Sontag, who died in 2004, is considered one of the most influential writers of her time, with works like "Against Interpretation," ''Illness as Metaphor" and the 1992 novel, "The Volcano Lover." The latest iteration of an insightful one-woman homage to her, titled "Sontag: Reborn," that opened Thursday night downtown at the New York Theater Workshop, is an invigorating, visually compelling sampling of her early personal journals and notebooks.
Marianne Weems of The Builders Association, which first created the work in 2010, directs with simplicity and sophistication. Moe Angelos, who helped adapt this production using the second volume of Sontag's journals, published in 2012, performs quite impressively as two Sontags from different times in her life.
Onstage, Angelos creates a lively, youthful Susan, as she scribbles entries and reads aloud journal selections that were written from Sontag's teens through her mid-30s. Fellow diarists take heart; there's some silly stuff, too.
Sontag's penchant for quirky or maniacally detailed lists is presented, along with negative comments on marriage and motherhood and impatient early vows, such as, "Let me note all the sickening waste of today, that I shall not be easy with myself and compromise my tomorrows."
Hovering omnisciently to one side, in a large black-and-white projection, is Angelos' pre-recorded impersonation of a 60-something Sontag puffing on cigarettes while wryly commenting on the entries. In response to young Susan writing, "It is useless for me to record only the satisfying parts of my existence...", older Sontag quips, "There are too few of them anyway!"

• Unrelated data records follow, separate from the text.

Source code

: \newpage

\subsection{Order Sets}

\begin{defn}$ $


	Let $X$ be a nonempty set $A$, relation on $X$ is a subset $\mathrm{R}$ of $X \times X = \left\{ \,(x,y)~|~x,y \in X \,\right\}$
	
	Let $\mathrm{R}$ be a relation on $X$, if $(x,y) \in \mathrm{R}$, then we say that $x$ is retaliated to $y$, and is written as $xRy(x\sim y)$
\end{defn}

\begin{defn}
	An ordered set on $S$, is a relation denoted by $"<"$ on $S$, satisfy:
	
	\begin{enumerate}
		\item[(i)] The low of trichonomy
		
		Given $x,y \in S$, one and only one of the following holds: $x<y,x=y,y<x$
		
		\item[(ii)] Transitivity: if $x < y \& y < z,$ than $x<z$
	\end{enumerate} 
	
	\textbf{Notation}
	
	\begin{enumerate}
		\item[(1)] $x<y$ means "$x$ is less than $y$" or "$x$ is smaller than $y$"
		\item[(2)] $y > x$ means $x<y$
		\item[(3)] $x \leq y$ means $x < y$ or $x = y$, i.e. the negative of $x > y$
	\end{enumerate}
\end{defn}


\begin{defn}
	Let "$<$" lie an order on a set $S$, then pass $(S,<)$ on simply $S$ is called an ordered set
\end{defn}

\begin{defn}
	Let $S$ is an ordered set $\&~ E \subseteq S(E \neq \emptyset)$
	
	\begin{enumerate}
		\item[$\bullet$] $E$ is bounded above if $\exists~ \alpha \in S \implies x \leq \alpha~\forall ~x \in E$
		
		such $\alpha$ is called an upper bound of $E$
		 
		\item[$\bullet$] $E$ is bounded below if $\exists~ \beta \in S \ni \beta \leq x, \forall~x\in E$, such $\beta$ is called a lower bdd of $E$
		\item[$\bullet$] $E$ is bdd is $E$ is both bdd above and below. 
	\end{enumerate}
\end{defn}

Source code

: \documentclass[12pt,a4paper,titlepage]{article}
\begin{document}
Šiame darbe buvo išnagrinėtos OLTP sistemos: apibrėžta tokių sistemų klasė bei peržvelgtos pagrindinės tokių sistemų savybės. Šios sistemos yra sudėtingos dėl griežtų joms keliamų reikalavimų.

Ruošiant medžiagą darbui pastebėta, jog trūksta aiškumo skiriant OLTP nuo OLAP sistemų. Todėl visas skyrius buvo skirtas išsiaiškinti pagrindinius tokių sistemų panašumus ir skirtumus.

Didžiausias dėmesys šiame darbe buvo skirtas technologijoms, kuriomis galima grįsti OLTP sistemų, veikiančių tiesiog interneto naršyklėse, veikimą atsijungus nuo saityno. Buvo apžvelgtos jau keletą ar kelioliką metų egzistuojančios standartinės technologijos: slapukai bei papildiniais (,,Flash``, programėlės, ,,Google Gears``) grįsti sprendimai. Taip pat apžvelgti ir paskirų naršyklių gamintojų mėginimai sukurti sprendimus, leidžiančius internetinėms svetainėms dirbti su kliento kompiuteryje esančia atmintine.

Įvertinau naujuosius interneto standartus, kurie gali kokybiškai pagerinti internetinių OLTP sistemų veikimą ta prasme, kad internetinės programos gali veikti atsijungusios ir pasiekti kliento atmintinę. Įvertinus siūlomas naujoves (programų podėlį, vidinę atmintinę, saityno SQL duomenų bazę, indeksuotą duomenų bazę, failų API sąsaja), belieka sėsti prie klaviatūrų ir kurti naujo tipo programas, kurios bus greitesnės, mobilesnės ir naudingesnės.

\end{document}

A second projection directly above Angelos gives a birds-eye view of her large writing table. On the screen, journals and writing are animated, which is pleasing to watch while Angelos' two Sontags bring the words vividly to life. Austin Switser's video design enriches the production, in complement with the entire design team.
Among the funnier entries is one in which Sontag, having read something negative about herself in a lover's diary, reflects accurately, "One main (social) function of a journal or diary is precisely to be read furtively by other people."
Fortunately, we don't have to be furtive, as this inspiring production gives a tantalizing glimpse into one writer's journey from precocious genius to accomplished professional acclaim.